Editors’ Choice: Integrated Amplifiers $3000 and Up

Goldmund Telos 590 Nextgen II

$29,750

In direct comparison with an exceptional preamp and amp that cost more than four times as much as it does, the $30k Goldmund Telos 590 Nextgen II didn’t just hold its own; it excelled, particularly in the bottom octaves, where it killed. When you add to this the fact that the 215Wpc into 8 ohms (350Wpc+ into 4) 590 II comes with an excellent built-in 384k/DSD128 DAC, it’s a single-box package that’s quite attractive—especially if astounding speed, neutrality, resolution, and realism are your priorities. Pity it doesn’t come with provision for a built-in phonostage or more than one output (so you could connect to speakers and subs simultaneously). Still and all, one of the best integrateds Old Graybeard has heard.

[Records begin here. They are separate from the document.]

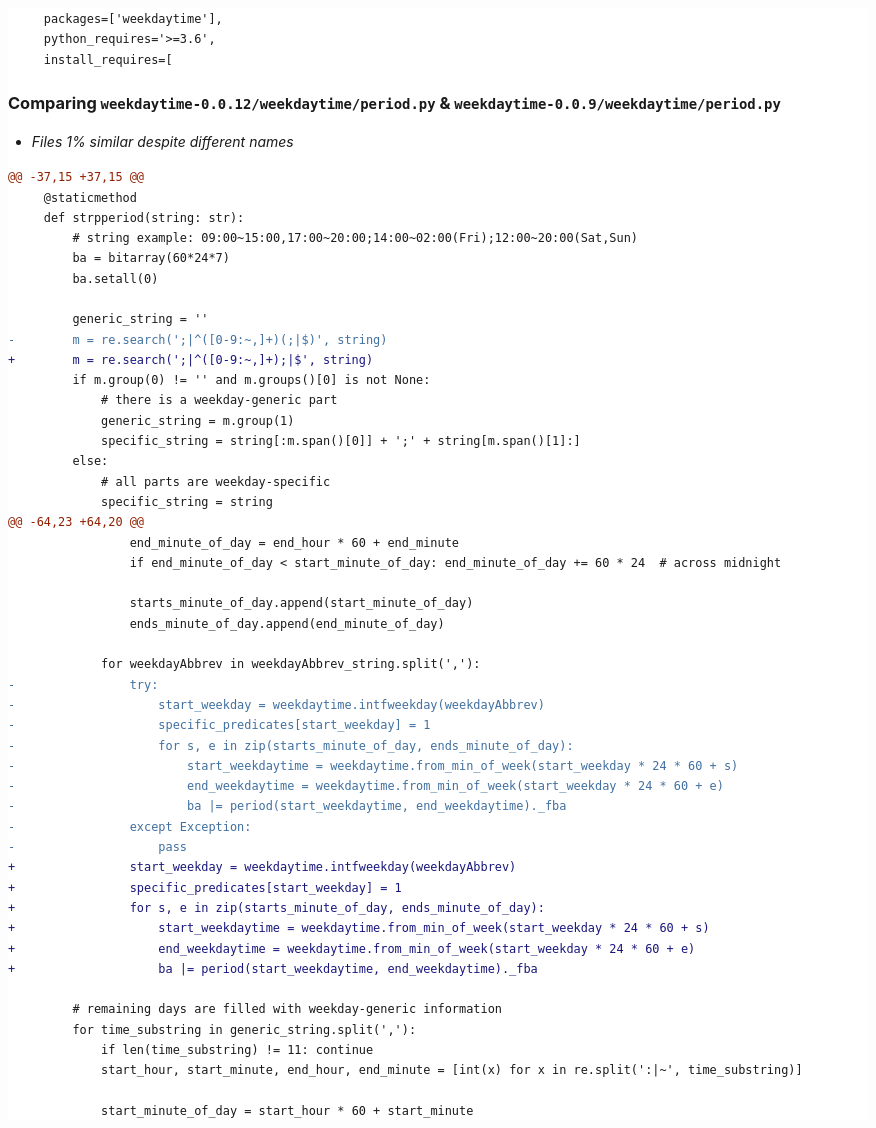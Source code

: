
 ```
     packages=['weekdaytime'],
     python_requires='>=3.6',
     install_requires=[
```

### Comparing `weekdaytime-0.0.12/weekdaytime/period.py` & `weekdaytime-0.0.9/weekdaytime/period.py`

 * *Files 1% similar despite different names*

```diff
@@ -37,15 +37,15 @@
     @staticmethod
     def strpperiod(string: str):
         # string example: 09:00~15:00,17:00~20:00;14:00~02:00(Fri);12:00~20:00(Sat,Sun)
         ba = bitarray(60*24*7)
         ba.setall(0)
 
         generic_string = ''
-        m = re.search(';|^([0-9:~,]+)(;|$)', string)
+        m = re.search(';|^([0-9:~,]+);|$', string)
         if m.group(0) != '' and m.groups()[0] is not None:
             # there is a weekday-generic part
             generic_string = m.group(1)
             specific_string = string[:m.span()[0]] + ';' + string[m.span()[1]:]
         else:
             # all parts are weekday-specific
             specific_string = string
@@ -64,23 +64,20 @@
                 end_minute_of_day = end_hour * 60 + end_minute
                 if end_minute_of_day < start_minute_of_day: end_minute_of_day += 60 * 24  # across midnight
 
                 starts_minute_of_day.append(start_minute_of_day)
                 ends_minute_of_day.append(end_minute_of_day)
                 
             for weekdayAbbrev in weekdayAbbrev_string.split(','):
-                try:
-                    start_weekday = weekdaytime.intfweekday(weekdayAbbrev)
-                    specific_predicates[start_weekday] = 1
-                    for s, e in zip(starts_minute_of_day, ends_minute_of_day):
-                        start_weekdaytime = weekdaytime.from_min_of_week(start_weekday * 24 * 60 + s)
-                        end_weekdaytime = weekdaytime.from_min_of_week(start_weekday * 24 * 60 + e)
-                        ba |= period(start_weekdaytime, end_weekdaytime)._fba
-                except Exception:
-                    pass
+                start_weekday = weekdaytime.intfweekday(weekdayAbbrev)
+                specific_predicates[start_weekday] = 1
+                for s, e in zip(starts_minute_of_day, ends_minute_of_day):
+                    start_weekdaytime = weekdaytime.from_min_of_week(start_weekday * 24 * 60 + s)
+                    end_weekdaytime = weekdaytime.from_min_of_week(start_weekday * 24 * 60 + e)
+                    ba |= period(start_weekdaytime, end_weekdaytime)._fba
 
         # remaining days are filled with weekday-generic information
         for time_substring in generic_string.split(','):
             if len(time_substring) != 11: continue
             start_hour, start_minute, end_hour, end_minute = [int(x) for x in re.split(':|~', time_substring)]
 
             start_minute_of_day = start_hour * 60 + start_minute
```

Editors’ Choice: Integrated Amplifiers $3000 and Up

Constellation Argo

$33,000

The Argo integrated amplifier’s mission is to deliver the classic Constellation sound at a lower price point. To accomplish this, Constellation’s designers merged two existing Performance Series (one down from the ultimate Reference Series) components: the Virgo II preamplifier and half of a Centaur II power amp. The splicing was a solid success, as evidenced by the Argo’s seductive-yet-propulsive, forgiving-yet-detailed sound. Timbres are beautifully complex from top to bottom. Soon the Argo will support a phonostage and a DAC card, adding to its already impressive versatility and value.

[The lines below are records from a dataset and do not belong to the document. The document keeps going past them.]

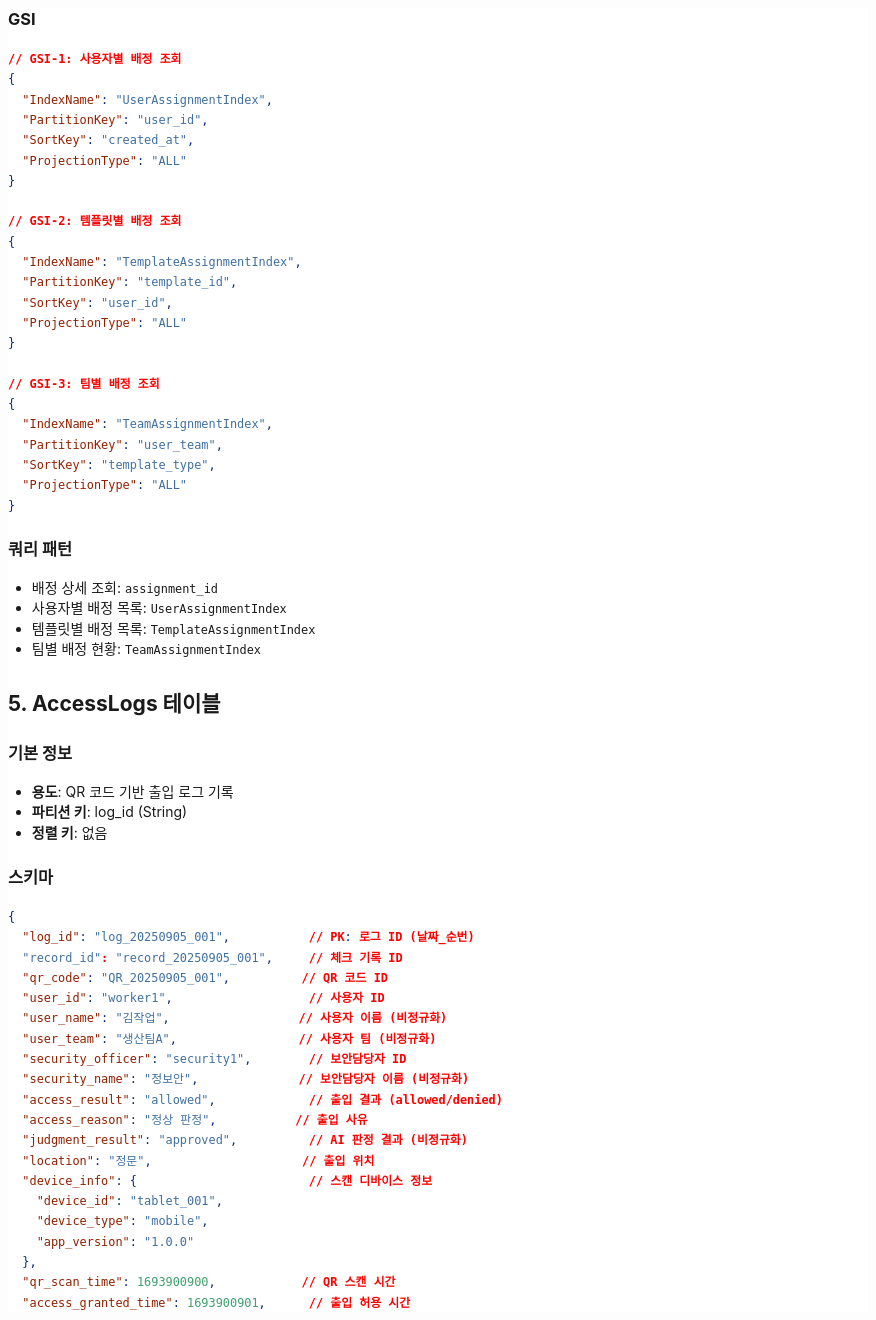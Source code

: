 ### GSI
```json
// GSI-1: 사용자별 배정 조회
{
  "IndexName": "UserAssignmentIndex",
  "PartitionKey": "user_id",
  "SortKey": "created_at",
  "ProjectionType": "ALL"
}

// GSI-2: 템플릿별 배정 조회
{
  "IndexName": "TemplateAssignmentIndex",
  "PartitionKey": "template_id", 
  "SortKey": "user_id",
  "ProjectionType": "ALL"
}

// GSI-3: 팀별 배정 조회
{
  "IndexName": "TeamAssignmentIndex",
  "PartitionKey": "user_team",
  "SortKey": "template_type",
  "ProjectionType": "ALL"
}
```

### 쿼리 패턴
- 배정 상세 조회: `assignment_id`
- 사용자별 배정 목록: `UserAssignmentIndex`
- 템플릿별 배정 목록: `TemplateAssignmentIndex`
- 팀별 배정 현황: `TeamAssignmentIndex`

## 5. AccessLogs 테이블

### 기본 정보
- **용도**: QR 코드 기반 출입 로그 기록
- **파티션 키**: log_id (String)
- **정렬 키**: 없음

### 스키마
```json
{
  "log_id": "log_20250905_001",           // PK: 로그 ID (날짜_순번)
  "record_id": "record_20250905_001",     // 체크 기록 ID
  "qr_code": "QR_20250905_001",          // QR 코드 ID
  "user_id": "worker1",                   // 사용자 ID
  "user_name": "김작업",                  // 사용자 이름 (비정규화)
  "user_team": "생산팀A",                 // 사용자 팀 (비정규화)
  "security_officer": "security1",        // 보안담당자 ID
  "security_name": "정보안",              // 보안담당자 이름 (비정규화)
  "access_result": "allowed",             // 출입 결과 (allowed/denied)
  "access_reason": "정상 판정",           // 출입 사유
  "judgment_result": "approved",          // AI 판정 결과 (비정규화)
  "location": "정문",                     // 출입 위치
  "device_info": {                        // 스캔 디바이스 정보
    "device_id": "tablet_001",
    "device_type": "mobile",
    "app_version": "1.0.0"
  },
  "qr_scan_time": 1693900900,            // QR 스캔 시간
  "access_granted_time": 1693900901,      // 출입 허용 시간
```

Editors’ Choice: Integrated Amplifiers $3000 and Up

CH Precision I1

$38,000–$50,000, depending on configuration

Though dubbed an integrated amplifier, CH Precision’s I1 barely resembles typical members of that ilk. Its modular nature allows users to configure it to handle virtually any combination of digital inputs, analog inputs, streaming audio, even a moving-coil cartridge. Moreover, the I1’s sound quality is every bit as sonically and musically revelatory as that of far more expensive CH standalone components, several of which it incorporates virtually intact. Dynamics, in particular, are extraordinary, and the excellent phono card obviates the need for an external phonostage. Overall, it’s hard to think of another $50k electronics choice—either integrated or separates—that boasts the same pedigree, versatility, footprint, value proposition, and sonics.

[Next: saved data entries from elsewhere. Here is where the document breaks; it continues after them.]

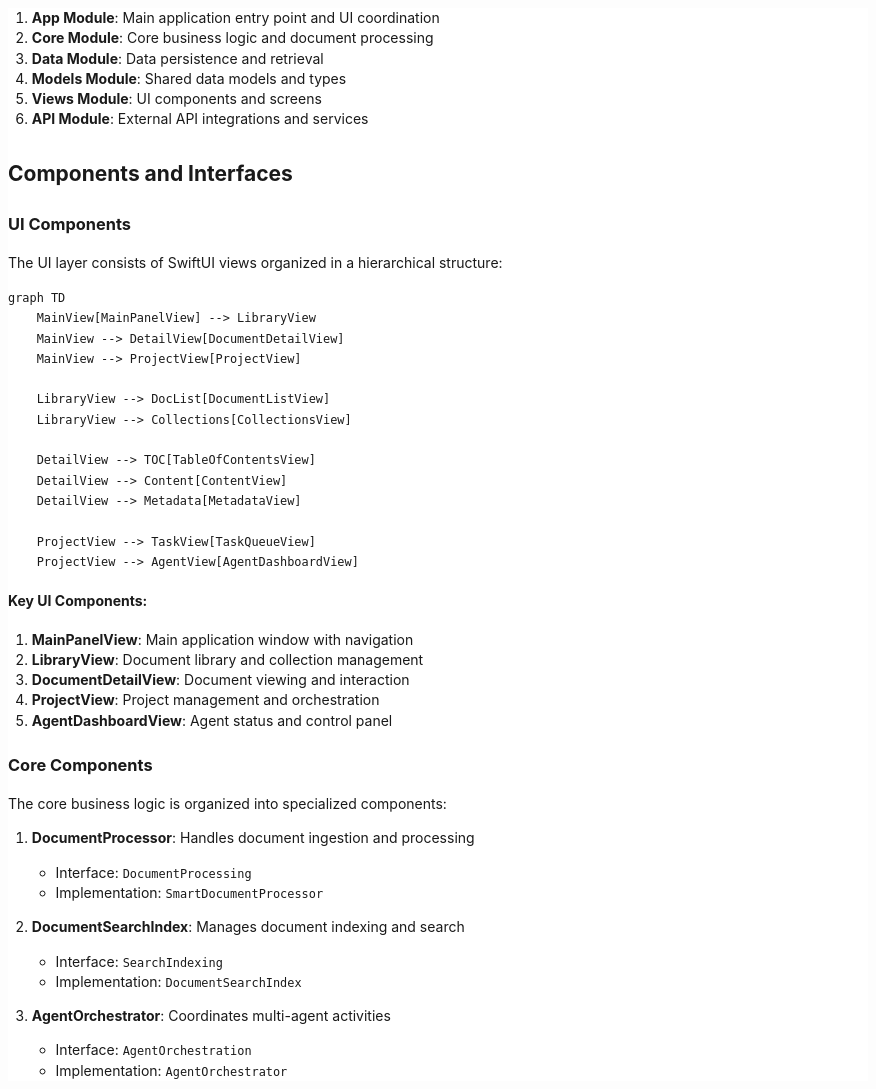 1. **App Module**: Main application entry point and UI coordination
2. **Core Module**: Core business logic and document processing
3. **Data Module**: Data persistence and retrieval
4. **Models Module**: Shared data models and types
5. **Views Module**: UI components and screens
6. **API Module**: External API integrations and services

## Components and Interfaces

### UI Components

The UI layer consists of SwiftUI views organized in a hierarchical structure:

```mermaid
graph TD
    MainView[MainPanelView] --> LibraryView
    MainView --> DetailView[DocumentDetailView]
    MainView --> ProjectView[ProjectView]
    
    LibraryView --> DocList[DocumentListView]
    LibraryView --> Collections[CollectionsView]
    
    DetailView --> TOC[TableOfContentsView]
    DetailView --> Content[ContentView]
    DetailView --> Metadata[MetadataView]
    
    ProjectView --> TaskView[TaskQueueView]
    ProjectView --> AgentView[AgentDashboardView]
```

#### Key UI Components:

1. **MainPanelView**: Main application window with navigation
2. **LibraryView**: Document library and collection management
3. **DocumentDetailView**: Document viewing and interaction
4. **ProjectView**: Project management and orchestration
5. **AgentDashboardView**: Agent status and control panel

### Core Components

The core business logic is organized into specialized components:

1. **DocumentProcessor**: Handles document ingestion and processing
   - Interface: `DocumentProcessing`
   - Implementation: `SmartDocumentProcessor`

2. **DocumentSearchIndex**: Manages document indexing and search
   - Interface: `SearchIndexing`
   - Implementation: `DocumentSearchIndex`

3. **AgentOrchestrator**: Coordinates multi-agent activities
   - Interface: `AgentOrchestration`
   - Implementation: `AgentOrchestrator`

Editors’ Choice: Integrated Amplifiers $3000 and Up

Audionet Humbolt

$58,750

The Humbolt grew out a project to pack as much performance as possible into a single chassis. It shares much of the technology of its more costly brethren, offers a full feature set, and can output a whopping 320Wpc into 8 ohms. The Humboldt delivers a bottomless noise floor that lets the music breath, and supreme dynamic prowess, conveying music with passion, soul, and energy. The sense of rhythm and pace are extraordinary, and the extremely low noise floor confers a see-through clarity and transparency that render tone colors more vivid and alive. Extreme bottom-end grip is not quite as convincing as state-of-the-art separates. 

Editors’ Choice: Integrated Amplifiers $3000 and Up

VAC Statement 450i iQ

$150,000

The epitome of “form following function” electronic design, the Statement 450i iQ integrated amplifier sets new standards for the product class, and not just for tube-based designs. Its abilities to accurately render tonality, with its complex harmonic structure and texture, its broadband transparency, its astonishingly unconstrained transient fidelity, and its exceptional low-frequency performance make it the most accomplished offering in its class. If you think tube-based amplification can’t compete with, let alone compare to, solid-state power, go hear the 450i. Its exceptional clarity, superb resolution, unflappable transient fidelity, unswervingly authentic tone, and virtually perfect broadband pitch definition are only closely matched by some mega solid-state amplifiers.